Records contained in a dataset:
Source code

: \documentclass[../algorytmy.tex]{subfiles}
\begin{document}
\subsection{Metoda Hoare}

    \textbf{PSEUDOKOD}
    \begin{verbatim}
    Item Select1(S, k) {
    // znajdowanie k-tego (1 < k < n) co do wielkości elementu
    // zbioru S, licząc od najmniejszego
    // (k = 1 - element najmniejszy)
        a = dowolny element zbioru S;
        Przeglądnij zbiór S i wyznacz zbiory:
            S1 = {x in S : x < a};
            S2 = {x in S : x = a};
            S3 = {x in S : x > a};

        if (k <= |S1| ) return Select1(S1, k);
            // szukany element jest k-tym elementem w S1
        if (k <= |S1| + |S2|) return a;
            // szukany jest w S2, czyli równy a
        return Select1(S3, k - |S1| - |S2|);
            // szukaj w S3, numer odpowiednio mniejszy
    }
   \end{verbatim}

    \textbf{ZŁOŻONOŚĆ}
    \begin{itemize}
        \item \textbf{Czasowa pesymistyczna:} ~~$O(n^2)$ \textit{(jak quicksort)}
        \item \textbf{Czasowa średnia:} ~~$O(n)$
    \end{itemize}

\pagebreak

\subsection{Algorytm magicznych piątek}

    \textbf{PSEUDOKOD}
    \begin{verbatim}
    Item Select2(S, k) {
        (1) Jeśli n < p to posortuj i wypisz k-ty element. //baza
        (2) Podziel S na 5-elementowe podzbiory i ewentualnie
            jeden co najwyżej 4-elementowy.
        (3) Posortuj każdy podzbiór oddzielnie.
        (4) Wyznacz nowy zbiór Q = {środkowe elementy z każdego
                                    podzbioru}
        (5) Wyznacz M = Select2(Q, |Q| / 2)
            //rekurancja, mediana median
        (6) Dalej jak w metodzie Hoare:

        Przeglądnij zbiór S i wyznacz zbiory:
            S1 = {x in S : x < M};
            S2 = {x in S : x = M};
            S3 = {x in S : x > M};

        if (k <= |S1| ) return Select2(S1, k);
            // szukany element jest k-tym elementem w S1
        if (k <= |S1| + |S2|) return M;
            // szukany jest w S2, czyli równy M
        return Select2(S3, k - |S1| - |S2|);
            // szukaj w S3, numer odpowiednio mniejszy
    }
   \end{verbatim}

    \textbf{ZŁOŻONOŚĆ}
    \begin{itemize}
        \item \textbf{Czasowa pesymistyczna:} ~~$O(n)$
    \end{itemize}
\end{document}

--

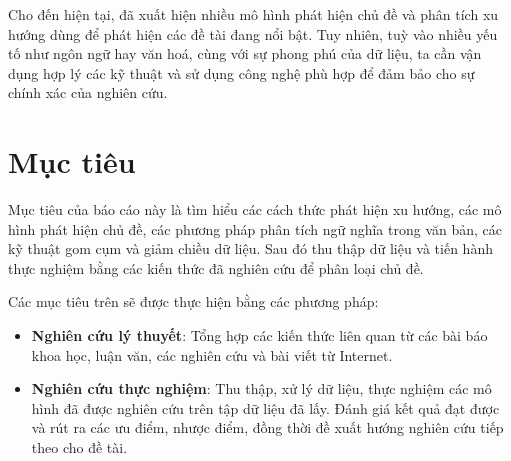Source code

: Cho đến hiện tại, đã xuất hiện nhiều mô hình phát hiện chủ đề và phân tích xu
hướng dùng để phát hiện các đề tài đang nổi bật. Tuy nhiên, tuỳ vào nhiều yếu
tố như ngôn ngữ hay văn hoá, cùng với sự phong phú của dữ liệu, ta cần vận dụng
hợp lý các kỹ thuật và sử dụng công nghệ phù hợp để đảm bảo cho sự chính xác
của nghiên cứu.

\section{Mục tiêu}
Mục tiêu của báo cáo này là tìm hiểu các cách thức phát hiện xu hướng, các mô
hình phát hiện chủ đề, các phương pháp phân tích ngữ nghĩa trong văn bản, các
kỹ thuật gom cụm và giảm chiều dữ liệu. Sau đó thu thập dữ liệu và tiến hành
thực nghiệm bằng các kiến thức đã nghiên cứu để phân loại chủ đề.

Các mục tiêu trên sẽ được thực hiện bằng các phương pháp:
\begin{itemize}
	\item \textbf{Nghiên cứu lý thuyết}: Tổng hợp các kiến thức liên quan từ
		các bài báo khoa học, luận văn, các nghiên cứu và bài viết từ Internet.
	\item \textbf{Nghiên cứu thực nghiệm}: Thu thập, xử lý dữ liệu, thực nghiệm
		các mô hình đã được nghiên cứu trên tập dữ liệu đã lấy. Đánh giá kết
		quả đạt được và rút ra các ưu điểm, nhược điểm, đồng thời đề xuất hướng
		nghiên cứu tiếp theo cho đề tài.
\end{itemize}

§ Problem: Search the entries for the string "xuất" and return each line where it turns up.

§ Written answer:
: Cho đến hiện tại, đã xuất hiện nhiều mô hình phát hiện chủ đề và phân tích xu
		quả đạt được và rút ra các ưu điểm, nhược điểm, đồng thời đề xuất hướng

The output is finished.